La mia musica è quasi un mattutino monastico

Arvo Pärt e Enzo Bianchi
Arvo Pärt e Enzo Bianchi
Gli ottant’anni Arvo Pärt 

L’11 settembre scorso Arvo Pärt ha compiuto ottant’anni. Proprio a Bose aveva festeggiato il compimento dei sessantacinque, con un concerto di sue musiche nella chiesa ecumenica di Bose. Amico da molto tempo del priore (cui per i settant’anni ha dedicato un suo brano, Laudate) e della comunità, nel desiderio di porgergli il nostro augurio più fraterno riportiamo alcuni passi significativi di un’intervista fattagli da fr. Enzo nel 2006:

Come vorrebbe che s'ascoltasse la sua musica?
«La mia musica è fatta per essere ascoltata al mattino presto, quando le cose escono dal buio, dal silenzio... E’ quasi un mattutino monastico».

Si può definire preghiera?
«No, forse è un ponte tra me e La preghiera».

Qual è l'ostacolo più difficile per la vita spirituale, o, in un artista, per l'attività creativa?
«Il successo: allontana dalla purezza, è inevitabile. Dobbiamo essere pronti alla lotta spirituale».

Che cosa significa la vocazione di musicista?

«A casa mia c'era un pianoforte: forse da quello è nato tutto, ma la verità è che noi non sappiamo qual è la nostra vocazione... Per me è stata un'obbedienza, la vivo come un lavoro manuale. Ciascuno di voi nel suo lavoro si comporta allo stesso modo. Per quanto sia serio e difficile, anche il lavoro con la musica si fa soltanto con il tempo, richiede tempo».

La preghiera conduce l'orante al silenzio…C'è un'analogia tra questa esperienza di silenzio e l'uso che lei fa del silenzio, della pausa?

«Una corrispondenza, forse. Di questo si è scritto molto, ma chi ne scrive non sa che dentro di me non c’è la quiete, ma il rumore... Io e la mia musica siamo due cose diverse: può darsi chein questa musica ci sia un codice segreto che io stesso non conosco.

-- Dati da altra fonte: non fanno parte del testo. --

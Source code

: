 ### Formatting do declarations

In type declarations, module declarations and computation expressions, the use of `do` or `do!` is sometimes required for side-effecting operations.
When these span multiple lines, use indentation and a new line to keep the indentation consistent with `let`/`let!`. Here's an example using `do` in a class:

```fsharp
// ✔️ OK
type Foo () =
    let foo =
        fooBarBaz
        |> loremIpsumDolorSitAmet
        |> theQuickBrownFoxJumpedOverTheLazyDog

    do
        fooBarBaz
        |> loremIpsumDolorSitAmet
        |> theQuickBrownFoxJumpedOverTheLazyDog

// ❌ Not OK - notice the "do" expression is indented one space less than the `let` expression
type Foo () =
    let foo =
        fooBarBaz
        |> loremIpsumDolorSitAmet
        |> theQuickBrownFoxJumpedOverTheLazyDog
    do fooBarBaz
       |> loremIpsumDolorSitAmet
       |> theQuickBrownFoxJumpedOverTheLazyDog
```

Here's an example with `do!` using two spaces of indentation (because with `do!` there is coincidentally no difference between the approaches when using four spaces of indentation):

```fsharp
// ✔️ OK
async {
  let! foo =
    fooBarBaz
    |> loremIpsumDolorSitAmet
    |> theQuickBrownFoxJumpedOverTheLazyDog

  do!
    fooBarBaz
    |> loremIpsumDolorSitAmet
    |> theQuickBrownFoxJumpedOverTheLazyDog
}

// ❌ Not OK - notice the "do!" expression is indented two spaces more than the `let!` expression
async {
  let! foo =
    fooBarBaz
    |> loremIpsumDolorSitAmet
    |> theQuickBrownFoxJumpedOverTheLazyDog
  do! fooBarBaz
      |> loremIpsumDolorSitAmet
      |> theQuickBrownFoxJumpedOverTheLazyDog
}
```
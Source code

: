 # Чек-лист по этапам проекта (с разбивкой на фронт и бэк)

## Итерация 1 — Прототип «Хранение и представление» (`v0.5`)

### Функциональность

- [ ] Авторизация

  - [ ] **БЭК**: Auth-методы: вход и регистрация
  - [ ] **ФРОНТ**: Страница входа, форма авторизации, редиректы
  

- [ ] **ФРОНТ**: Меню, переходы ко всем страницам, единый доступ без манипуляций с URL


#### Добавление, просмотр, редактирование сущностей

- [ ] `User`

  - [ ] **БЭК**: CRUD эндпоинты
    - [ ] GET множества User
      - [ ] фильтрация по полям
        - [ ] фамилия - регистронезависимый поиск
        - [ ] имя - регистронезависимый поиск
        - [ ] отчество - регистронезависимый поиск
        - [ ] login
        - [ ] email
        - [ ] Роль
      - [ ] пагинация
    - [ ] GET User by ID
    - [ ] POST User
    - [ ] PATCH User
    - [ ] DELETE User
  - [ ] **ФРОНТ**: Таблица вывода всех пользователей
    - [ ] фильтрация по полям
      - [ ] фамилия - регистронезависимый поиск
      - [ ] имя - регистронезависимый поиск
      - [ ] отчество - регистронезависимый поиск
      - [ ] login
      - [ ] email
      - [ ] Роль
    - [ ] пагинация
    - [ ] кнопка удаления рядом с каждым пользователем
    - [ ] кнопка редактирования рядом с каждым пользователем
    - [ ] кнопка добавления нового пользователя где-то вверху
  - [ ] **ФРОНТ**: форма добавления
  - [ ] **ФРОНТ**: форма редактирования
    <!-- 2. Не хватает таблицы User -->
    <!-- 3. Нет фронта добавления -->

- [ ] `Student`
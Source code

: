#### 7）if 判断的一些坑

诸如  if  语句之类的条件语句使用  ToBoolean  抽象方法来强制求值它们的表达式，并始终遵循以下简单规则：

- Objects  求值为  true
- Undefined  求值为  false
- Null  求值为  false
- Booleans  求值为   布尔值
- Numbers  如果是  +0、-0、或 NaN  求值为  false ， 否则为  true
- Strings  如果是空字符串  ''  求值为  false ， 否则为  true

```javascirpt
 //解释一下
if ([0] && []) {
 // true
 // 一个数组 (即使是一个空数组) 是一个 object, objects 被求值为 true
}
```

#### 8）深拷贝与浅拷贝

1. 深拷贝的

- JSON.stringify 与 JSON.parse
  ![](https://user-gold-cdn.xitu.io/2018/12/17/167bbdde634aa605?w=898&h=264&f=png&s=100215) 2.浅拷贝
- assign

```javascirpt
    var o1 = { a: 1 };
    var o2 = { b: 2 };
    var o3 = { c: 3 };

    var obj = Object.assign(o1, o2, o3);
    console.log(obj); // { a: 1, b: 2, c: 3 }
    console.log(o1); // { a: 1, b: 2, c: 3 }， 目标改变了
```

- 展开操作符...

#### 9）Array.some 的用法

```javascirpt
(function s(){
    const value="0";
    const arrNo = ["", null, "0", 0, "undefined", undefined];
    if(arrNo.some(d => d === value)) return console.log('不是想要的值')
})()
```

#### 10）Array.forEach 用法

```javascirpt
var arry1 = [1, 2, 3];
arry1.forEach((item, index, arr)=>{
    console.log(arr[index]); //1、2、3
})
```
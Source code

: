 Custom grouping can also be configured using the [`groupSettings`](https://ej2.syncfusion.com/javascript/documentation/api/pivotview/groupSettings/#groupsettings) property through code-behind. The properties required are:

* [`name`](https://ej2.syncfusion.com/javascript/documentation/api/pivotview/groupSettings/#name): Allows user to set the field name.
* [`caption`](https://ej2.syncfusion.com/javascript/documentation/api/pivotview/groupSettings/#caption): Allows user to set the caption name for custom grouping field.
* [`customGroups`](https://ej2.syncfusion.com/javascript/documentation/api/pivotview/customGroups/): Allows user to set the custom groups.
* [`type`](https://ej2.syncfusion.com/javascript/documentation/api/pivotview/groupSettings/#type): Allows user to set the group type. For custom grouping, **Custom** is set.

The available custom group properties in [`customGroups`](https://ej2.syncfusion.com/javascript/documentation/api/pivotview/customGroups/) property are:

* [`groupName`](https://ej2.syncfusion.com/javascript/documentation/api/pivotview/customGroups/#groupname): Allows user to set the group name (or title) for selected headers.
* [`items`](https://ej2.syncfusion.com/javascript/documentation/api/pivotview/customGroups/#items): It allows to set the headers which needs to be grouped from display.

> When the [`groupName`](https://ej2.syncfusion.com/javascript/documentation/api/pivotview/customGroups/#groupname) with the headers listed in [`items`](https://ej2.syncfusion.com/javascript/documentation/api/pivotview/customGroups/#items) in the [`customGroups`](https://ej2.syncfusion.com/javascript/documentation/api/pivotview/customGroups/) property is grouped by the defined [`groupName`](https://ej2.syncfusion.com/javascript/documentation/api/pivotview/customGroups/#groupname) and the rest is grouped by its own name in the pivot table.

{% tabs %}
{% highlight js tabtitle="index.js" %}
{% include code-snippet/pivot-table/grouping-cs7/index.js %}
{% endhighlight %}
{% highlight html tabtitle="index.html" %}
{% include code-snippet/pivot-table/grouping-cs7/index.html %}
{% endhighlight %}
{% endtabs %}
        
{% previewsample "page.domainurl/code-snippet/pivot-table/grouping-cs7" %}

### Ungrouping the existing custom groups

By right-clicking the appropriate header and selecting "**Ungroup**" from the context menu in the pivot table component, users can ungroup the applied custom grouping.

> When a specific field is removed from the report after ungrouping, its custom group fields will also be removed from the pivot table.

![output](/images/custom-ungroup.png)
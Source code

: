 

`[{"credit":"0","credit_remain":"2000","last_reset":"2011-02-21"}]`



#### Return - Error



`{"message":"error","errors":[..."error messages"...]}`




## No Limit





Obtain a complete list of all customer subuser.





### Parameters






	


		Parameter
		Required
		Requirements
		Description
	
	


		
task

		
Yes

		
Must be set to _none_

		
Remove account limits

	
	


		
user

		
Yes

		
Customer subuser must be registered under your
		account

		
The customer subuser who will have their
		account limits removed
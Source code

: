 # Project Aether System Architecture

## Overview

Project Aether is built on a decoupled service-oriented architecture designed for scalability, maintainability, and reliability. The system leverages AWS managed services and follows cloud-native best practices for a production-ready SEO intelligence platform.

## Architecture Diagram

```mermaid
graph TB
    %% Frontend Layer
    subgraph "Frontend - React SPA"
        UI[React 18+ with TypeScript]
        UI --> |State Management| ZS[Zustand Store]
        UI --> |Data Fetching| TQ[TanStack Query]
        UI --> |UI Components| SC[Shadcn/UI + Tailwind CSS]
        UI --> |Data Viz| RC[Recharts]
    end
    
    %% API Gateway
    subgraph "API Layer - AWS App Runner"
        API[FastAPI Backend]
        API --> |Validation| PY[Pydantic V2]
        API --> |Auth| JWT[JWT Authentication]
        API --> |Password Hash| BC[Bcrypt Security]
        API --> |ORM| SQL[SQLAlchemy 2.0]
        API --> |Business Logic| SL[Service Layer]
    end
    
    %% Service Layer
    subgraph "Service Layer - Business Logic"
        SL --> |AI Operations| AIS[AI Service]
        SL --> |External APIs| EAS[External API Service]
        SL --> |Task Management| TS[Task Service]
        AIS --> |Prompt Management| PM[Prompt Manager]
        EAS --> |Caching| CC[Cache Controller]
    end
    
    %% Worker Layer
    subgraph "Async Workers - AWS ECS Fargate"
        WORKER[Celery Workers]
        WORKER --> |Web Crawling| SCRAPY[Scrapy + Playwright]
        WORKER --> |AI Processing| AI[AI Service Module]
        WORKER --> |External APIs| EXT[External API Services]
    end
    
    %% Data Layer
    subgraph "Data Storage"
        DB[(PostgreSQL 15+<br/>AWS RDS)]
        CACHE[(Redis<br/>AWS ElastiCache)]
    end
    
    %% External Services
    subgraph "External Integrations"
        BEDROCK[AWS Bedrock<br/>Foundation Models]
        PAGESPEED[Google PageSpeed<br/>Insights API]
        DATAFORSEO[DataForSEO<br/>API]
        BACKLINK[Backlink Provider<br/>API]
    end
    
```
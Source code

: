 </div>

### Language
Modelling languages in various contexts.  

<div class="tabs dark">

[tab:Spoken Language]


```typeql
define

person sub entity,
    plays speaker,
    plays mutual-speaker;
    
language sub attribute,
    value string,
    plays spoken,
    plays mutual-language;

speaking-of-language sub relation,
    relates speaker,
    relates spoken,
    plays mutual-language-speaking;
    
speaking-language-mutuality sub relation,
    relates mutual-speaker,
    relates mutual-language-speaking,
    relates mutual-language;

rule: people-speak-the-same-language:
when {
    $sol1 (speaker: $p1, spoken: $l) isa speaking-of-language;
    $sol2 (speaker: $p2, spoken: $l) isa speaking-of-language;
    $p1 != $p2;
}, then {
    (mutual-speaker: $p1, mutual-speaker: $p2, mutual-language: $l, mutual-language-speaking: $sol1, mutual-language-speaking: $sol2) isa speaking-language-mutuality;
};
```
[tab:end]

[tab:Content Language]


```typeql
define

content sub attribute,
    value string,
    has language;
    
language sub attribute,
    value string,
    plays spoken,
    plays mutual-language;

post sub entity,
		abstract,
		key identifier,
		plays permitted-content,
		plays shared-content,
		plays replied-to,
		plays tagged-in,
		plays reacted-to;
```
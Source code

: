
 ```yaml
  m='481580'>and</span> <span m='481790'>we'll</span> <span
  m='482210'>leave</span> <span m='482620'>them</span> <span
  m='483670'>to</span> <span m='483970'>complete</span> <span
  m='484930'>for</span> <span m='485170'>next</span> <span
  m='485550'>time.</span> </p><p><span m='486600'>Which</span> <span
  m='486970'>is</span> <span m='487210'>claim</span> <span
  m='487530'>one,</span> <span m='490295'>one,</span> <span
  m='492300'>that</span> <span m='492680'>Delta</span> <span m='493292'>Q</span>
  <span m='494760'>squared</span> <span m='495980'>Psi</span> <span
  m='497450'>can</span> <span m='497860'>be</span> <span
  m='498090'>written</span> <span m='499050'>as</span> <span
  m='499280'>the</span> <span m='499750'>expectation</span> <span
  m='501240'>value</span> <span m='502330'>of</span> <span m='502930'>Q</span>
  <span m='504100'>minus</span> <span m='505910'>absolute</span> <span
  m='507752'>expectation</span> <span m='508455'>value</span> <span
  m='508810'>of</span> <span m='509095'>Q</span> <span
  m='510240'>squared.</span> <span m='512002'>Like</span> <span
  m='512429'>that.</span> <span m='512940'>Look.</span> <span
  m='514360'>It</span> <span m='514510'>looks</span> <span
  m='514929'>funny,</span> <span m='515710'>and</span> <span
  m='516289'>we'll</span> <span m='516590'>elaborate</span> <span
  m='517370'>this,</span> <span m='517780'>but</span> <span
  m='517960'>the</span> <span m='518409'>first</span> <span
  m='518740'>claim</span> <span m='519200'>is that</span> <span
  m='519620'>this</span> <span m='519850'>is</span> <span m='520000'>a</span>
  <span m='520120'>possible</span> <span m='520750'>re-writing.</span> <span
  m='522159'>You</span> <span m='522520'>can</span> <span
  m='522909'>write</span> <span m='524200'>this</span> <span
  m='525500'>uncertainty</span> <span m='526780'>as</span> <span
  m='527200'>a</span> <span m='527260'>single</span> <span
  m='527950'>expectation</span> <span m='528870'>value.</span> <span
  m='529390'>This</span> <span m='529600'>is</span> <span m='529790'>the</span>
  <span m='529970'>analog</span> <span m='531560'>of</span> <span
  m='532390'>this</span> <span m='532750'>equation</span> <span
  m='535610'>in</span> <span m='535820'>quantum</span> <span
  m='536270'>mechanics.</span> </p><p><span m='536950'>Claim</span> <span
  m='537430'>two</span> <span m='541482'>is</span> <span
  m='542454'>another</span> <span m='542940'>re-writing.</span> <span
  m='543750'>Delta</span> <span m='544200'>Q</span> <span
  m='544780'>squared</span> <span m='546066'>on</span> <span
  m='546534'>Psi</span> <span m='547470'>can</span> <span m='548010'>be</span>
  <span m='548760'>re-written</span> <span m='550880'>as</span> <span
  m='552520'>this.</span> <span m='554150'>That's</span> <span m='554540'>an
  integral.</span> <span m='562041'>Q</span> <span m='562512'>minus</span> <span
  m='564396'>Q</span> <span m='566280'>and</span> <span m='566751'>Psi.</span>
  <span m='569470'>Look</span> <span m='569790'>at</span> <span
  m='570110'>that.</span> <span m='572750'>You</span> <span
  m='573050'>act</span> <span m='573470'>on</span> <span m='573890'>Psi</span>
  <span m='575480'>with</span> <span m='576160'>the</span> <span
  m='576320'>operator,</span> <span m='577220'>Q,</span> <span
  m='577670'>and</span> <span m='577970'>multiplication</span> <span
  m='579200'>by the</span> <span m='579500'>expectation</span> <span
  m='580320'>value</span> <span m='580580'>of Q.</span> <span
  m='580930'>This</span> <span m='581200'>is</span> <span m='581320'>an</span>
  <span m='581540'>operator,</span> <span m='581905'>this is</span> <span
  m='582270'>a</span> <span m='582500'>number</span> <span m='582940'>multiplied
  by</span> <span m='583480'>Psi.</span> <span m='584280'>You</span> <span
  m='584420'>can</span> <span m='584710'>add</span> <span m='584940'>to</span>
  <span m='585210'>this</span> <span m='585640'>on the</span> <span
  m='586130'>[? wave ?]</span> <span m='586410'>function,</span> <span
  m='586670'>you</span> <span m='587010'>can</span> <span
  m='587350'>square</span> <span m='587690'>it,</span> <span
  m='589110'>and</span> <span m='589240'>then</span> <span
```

Voi vi avvicinate a questa musica con la fede in Gesù Cristo, lui è onnipotente e può usare anche lo sporco per sanare: forse è questo che può riscaldare il vostro cuore... Un proverbio russo dice: "Quando manca la pelliccia, anche il caffettano scalda". E così possiamo consolarci gli uni gli altri».

E’ la parola che guida la musica, o è la musica che cerca la parola?

«Che cosa era "in principio", la musica o la parola? "E la Parola era presso Dio e la Parola era Dio": è una parola che per noi è irraggiungibile, perché è Tutto, essa nutre ogni cosa, è la prima fonte di ogni cosa. Io faccio fatica a scrivere musica, ed è tanto più difficile quanto più mi allontano dalla Parola; a volte, mi sembra meglio cantare su una sola nota per salvare le parole e non cadere nella volontà propria...».

Perché un brano sulla Sindone? Che cosa ha cercato di dire con quest'opera?

«Ci sono molte implicazioni, molti significati. Sono un cristiano, un semplice credente…Ho accostato la sindone con timore, con coscienza della mia insufficienza... Ho cercato di sottolineare solo alcune note, alcune impressioni, attraverso il linguaggio della musica che tenta di balbettare l'ineffabile».

La Sindone, l'immagine di un sofferente: che cosa può dire al nostro mondo cosi lacerato spesso proprio per le sofferenze che gli uomini infliggono ad altri uomini?

«La compassione, la misericordia, il non giudizio assoluto... Ognuno cerca di svolgere il modesto compito che gli è assegnato (almeno così penso di me). Dobbiamo portarci gli uni gli altri e comprenderci, senza giudicarci. Solo più tardi apparirà chiaro, nella luce di Dio, se quanto abbiamo fatto è stato giusto o ingiusto...».